But with my good background of Islamic knowledge, I know they were accusing Islam of what it is innocent of. There was this idea that religion was the opium of the people and it was an instrument of oppression. They were always citing examples of the emirs who have so many wives and concubines as if these were the precepts of the Islamic religion. We found out that we couldn’t be silent in the face of these accusations. So, we started to defend the religion and that was how the da’awa started: defending the religion, at the same time teaching people what it truly stands for.

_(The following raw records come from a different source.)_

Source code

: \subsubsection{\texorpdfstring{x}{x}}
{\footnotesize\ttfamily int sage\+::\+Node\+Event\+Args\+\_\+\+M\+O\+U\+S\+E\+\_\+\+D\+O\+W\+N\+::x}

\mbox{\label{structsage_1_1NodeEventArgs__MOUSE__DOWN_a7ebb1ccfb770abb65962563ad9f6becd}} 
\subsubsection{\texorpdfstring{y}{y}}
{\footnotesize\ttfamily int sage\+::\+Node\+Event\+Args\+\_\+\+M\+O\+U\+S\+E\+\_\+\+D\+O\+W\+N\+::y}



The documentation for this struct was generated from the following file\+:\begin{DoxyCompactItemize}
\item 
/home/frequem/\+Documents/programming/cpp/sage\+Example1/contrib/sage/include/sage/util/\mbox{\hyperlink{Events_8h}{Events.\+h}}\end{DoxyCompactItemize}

We found out that there were Muslim children who themselves are ignorant of the Islamic religion and might be taken away by the propagators of those ideas. In fact, many of them, if not majority, were children of Muslims, who turned to accuse Islam of oppressing mankind. While in the whole history of mankind, there is no ideology or theory that has liberated man than Islam. One other area they capitalise on is on the woman. They accuse Islam of downgrading women.  But with our own background of knowledge, we know that it is not true even though practically it might seem so. But that doesn’t mean that it is the Islamic religion that taught those ideas they postulate.

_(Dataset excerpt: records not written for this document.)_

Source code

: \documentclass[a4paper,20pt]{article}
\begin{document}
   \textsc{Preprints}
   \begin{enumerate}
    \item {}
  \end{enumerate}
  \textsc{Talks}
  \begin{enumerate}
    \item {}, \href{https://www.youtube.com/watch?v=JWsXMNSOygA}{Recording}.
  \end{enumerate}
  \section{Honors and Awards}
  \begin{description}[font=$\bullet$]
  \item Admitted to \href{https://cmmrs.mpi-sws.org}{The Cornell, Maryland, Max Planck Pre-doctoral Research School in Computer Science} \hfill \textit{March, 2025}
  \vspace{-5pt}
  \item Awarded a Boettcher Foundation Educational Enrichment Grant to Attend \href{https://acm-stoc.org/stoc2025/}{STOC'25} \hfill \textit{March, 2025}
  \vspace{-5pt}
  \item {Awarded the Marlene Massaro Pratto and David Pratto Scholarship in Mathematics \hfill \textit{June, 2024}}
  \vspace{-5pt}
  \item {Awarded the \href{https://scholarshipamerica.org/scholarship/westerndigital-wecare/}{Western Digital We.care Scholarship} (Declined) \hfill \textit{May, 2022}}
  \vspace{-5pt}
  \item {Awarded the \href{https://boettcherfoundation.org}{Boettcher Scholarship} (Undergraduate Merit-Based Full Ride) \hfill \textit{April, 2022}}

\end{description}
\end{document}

I must say during the university days that was how it started. Of course, it appeared that they didn’t want the development that was taking place. That is our own teaching of Islam and so, the persecution started during the days of studentship. It culminated with us even being arrested at one time and we were detained for about three - four days. We were finally released. That was how it started. I might say it was the will of God. This is because in the history of Musa (AS), he was trying to protect his kinsman and he pushed the Pharaoh’s guard who happened to die. That made Musa (AS) to migrate and then on his way back, he was bestowed with the messenger ship. It was the will of God that would have happened. In my own case, I can say it was the will of God that happened but it was never thought of. I never thought of becoming an Islamic scholar. The only thing I thought was to either be a civil servant or a lecturer in the university. Now, I saw myself doing what I am doing.


In the course of doing your da’awa you received so many threats, particularly death threats right from your undergraduate days. How have you been handling them?

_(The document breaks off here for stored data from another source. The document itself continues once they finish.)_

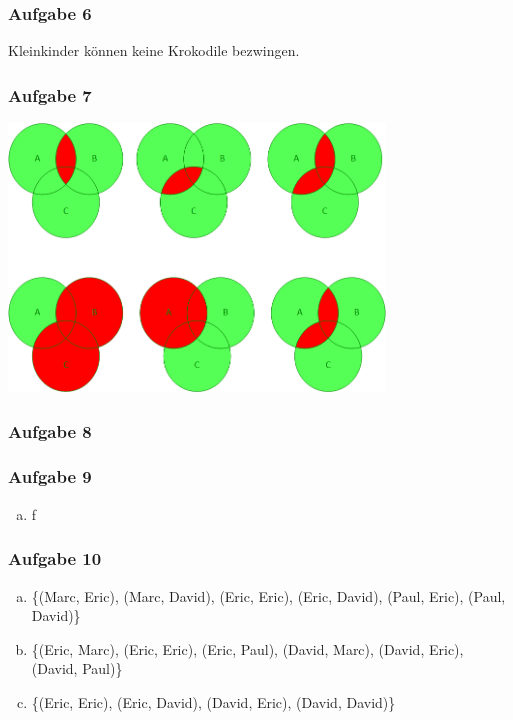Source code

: \documentclass[12pt, a4paper, oneside]{article}
\begin{document}
\subsubsection{Aufgabe 6}
Kleinkinder können keine Krokodile bezwingen.

\subsubsection{Aufgabe 7} 
\begin{center}
  \includegraphics[width=0.75\textwidth]{ex3-7.png}
\end{center} 
 
\subsubsection{Aufgabe 8}

\subsubsection{Aufgabe 9}
\begin{enumerate}[(a)]
  \item f
\end{enumerate}


\subsubsection{Aufgabe 10}
\begin{enumerate}[(a)]
  \item \{(Marc, Eric), (Marc, David), (Eric, Eric), (Eric, David), (Paul, Eric), (Paul, David)\}
  \item \{(Eric, Marc), (Eric, Eric), (Eric, Paul), (David, Marc), (David, Eric), (David, Paul)\}
  \item \{(Eric, Eric), (Eric, David), (David, Eric), (David, David)\}
\end{enumerate}

 
\end{document}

Sometimes, when I was kept in Kiri-Kiri maximum prison, I thought that I didn’t do what I should have done. I didn’t know that they would go to the extent of taking me to that kind of detention. So, I thought that I would have done better than what I did. So if it is death, then I would die as a martyr in the course of what I believed in. One thing is clear; we might say that nobody is out of the death list. Everyone must naturally die. Definitely, everyone would die. It is a question of how do you die. That is what matters most, not when will you die. Dying in the course of what you believe in, is itself a source of pride.

After all, we have confidence in Allah (SWT) that our protection is from him. Throughout my life, I have had so many challenges even before I started da’awa. There was for example, just after I finished my college before going to the university, I was involved in an accident in which even somebody sitting next to me died. I would have been dead in that accident because our car somersaulted about five times. Death could have come any time. The best thing is just for one to focus on what he believes in and leave what is in the hands of Almighty Allah.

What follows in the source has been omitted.